There are at present about 800 rikishi in professional sumo from the lowly trainee to the yokozuna at the top.
After each Grand Tournament the bankuze are revised with rikishi being promoted or demoted depending on their performance during the fifteen days. A new official ranking list called the banzuke is issued by the Nihon Sumo Kuyokai printed in an ancient, stylized calligraphy.
The upper division of the rikishi is called the maku-uchi. The maku-uchi group includes the five top ranks: Yokozuna, Ozeki, Sekiwake, Komusubi, and Maegashira. The number of the maku-uchi are within 42.
Rikishi below makushita do not get to wrestle on each day of a tournament. The matches start in the morning with those of the lowest ranking rikishi followed by those of progressively higher and higher rank, building up to a climax towards the end of the day with bouts featuring the yokozuna.

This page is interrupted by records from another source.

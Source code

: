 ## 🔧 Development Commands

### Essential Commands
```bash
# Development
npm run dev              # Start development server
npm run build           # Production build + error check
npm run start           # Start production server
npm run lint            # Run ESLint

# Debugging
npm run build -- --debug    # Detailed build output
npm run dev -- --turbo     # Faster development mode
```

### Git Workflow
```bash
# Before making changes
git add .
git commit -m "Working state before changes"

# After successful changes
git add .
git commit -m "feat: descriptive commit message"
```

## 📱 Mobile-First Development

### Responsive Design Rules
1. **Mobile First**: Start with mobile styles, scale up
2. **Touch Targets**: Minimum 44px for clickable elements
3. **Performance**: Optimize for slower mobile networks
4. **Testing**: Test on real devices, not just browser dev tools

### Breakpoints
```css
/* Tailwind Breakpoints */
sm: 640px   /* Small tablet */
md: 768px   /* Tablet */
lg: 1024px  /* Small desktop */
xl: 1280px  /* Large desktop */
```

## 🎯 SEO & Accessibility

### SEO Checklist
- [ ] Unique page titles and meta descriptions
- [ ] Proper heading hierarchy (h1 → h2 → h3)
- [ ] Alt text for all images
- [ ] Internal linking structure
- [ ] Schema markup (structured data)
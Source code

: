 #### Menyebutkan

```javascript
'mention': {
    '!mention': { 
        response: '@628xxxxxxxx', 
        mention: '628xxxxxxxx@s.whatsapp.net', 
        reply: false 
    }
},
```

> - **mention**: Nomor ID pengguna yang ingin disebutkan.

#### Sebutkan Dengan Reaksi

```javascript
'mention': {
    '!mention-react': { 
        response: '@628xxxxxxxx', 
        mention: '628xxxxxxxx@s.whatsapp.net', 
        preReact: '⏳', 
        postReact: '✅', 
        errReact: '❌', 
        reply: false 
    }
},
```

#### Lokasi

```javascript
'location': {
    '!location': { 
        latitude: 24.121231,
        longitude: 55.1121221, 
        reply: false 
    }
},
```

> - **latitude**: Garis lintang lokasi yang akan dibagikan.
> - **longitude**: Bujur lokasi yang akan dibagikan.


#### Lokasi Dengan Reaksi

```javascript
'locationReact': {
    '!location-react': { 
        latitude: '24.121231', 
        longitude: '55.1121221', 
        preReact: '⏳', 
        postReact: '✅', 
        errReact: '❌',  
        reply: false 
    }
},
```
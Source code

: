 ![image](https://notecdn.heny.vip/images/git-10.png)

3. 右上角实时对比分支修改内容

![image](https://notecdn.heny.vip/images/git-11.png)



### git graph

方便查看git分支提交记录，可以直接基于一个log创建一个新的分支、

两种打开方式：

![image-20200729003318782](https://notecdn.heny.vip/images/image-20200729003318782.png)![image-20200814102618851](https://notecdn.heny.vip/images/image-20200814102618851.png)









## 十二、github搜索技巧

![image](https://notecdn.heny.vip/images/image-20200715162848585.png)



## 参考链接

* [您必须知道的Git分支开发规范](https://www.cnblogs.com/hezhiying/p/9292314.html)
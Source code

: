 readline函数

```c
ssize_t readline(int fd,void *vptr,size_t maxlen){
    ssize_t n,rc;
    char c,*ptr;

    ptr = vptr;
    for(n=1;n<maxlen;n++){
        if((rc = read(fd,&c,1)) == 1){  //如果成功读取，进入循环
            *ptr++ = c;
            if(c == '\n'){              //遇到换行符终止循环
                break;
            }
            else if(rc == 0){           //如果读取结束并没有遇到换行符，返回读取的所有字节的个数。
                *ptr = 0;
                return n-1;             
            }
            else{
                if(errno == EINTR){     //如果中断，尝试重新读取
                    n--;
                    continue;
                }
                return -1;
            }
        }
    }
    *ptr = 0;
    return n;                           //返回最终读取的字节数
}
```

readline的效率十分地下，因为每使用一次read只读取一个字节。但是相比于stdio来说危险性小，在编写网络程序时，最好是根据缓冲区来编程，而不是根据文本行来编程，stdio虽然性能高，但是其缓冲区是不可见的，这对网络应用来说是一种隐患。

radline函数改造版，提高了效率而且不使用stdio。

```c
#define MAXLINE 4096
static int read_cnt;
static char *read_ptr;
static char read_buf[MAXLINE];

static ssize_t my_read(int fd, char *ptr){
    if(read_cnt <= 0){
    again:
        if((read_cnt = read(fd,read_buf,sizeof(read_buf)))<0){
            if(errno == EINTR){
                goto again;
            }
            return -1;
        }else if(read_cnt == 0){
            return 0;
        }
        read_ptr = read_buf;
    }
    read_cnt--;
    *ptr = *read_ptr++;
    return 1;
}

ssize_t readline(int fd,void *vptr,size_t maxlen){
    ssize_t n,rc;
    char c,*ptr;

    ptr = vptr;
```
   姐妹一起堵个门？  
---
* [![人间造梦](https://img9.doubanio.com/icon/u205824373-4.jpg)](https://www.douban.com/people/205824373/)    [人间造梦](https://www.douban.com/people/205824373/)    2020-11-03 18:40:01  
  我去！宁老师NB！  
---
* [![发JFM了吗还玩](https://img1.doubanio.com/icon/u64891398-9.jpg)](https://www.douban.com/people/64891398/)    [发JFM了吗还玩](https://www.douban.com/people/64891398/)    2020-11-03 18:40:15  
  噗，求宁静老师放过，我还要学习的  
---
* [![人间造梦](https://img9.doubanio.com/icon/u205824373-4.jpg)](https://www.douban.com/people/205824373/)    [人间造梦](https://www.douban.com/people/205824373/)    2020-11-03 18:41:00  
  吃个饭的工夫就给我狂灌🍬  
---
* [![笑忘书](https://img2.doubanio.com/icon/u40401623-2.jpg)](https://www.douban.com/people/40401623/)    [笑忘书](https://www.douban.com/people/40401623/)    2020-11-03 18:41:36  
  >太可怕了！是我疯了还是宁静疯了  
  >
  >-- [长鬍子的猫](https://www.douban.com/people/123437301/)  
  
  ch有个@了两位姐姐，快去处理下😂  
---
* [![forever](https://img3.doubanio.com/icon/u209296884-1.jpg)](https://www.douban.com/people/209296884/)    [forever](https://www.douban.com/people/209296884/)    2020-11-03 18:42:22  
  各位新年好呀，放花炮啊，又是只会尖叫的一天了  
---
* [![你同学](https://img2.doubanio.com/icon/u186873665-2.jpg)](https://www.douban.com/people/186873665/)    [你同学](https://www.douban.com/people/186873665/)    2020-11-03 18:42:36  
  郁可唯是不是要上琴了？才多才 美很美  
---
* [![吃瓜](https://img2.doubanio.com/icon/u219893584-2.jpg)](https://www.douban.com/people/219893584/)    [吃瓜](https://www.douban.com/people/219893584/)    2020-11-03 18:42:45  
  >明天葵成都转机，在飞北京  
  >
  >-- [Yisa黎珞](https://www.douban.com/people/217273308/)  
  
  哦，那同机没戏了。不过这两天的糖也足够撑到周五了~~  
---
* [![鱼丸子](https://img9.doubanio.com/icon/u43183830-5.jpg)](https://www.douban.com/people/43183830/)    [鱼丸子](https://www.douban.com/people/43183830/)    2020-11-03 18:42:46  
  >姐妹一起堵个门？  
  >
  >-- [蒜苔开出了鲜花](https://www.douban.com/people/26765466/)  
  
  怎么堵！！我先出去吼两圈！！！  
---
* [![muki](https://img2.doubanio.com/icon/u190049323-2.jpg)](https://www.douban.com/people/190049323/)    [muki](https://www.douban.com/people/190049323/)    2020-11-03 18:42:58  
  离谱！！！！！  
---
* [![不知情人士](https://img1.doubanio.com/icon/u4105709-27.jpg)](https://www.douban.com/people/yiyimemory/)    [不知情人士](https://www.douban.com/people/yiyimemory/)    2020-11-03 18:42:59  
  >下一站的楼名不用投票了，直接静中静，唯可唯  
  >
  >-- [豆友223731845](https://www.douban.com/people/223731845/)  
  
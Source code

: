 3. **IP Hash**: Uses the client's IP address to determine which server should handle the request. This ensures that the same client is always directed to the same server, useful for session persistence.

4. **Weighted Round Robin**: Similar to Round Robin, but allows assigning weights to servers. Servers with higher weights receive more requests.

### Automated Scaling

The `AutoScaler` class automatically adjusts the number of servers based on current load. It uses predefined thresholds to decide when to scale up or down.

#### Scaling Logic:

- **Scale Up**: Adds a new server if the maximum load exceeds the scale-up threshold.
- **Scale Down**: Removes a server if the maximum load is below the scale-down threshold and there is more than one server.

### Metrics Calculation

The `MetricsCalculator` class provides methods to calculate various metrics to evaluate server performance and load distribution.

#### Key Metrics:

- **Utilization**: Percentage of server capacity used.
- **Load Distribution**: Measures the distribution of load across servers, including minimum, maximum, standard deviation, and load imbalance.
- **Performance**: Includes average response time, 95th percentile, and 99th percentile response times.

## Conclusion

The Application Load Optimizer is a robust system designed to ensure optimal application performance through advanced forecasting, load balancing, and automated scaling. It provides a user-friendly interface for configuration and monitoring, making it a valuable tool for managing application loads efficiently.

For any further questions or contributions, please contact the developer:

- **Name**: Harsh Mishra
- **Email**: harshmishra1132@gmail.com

Important (Highest Ranked) Sumo Wrestlers Today:
- Hakuho- Mongolian, for a long time the only Yokozuna competing after his rival Asashoryu recently retired. Head and shoulders above everyone else competing today.
- Harumafuji- Mongolian, recently promoted to Yokozuna. Formerly competed under the name Ama (rikishi get ring-names called "shikona" and they will sometimes change their name when they get promoted, and as confusing as "Harumafuji" may seem, it's much easier than his actual name; Davaanyamyn Byambadorj). Harumafuji is one of the lighter rikishi competing, but he has put on some weight recently. He has some amazing throws.
- Kotoosho- Bulgarian Ozeki. Originally a Greco-Roman wrestler with hopes of competing in the 2000 Olympics, he transitioned into sumo when he put on too much weight. Became the first European to win a sumo championship.
- Kisenosato- Japanese Ozeki. Seen as having a lot of potential that he has started to live up to.
- Kotoshogiku- Japanese Ozeki. Uses powerful gabburi-yori, belly-pumping attack.
- Kakuryu- Mongolian Ozeki. Very good technical skill but struggled to beat the top guys.
The position of the yokozuna is unique. In the past three hundred years since the title was created only sixty-nine rikishi have been honored with the title. Only the yokozuna can never be demoted (even if he makes a poor showing at a tournament). If he should continue with a bad record, he is expected to retire.
Before a rikishi can be considered for promotion to yokozuna, he must have won two consecutive tournaments while holding the rank of ozeki. He must have proven himself capable of turning in consistent performances and in the eyes of the Sumo Kyokai be a man of character worthy to hold such an exalted position.
The rank of the rikishi determines the style in which his long hair is dressed. The style worn by juryo and maku-uchi is more elaborate and is called the o-icho-mage after the ginkgo leaf which the top-knot is supposed to resemble. The lower ranks wear the chon-mage, a plainer style tied with paper strings. The hair styles are adopted from those fashionable during Edo Period and have preserved not merely because of tradition but also because they serve as head protection in the event of falls!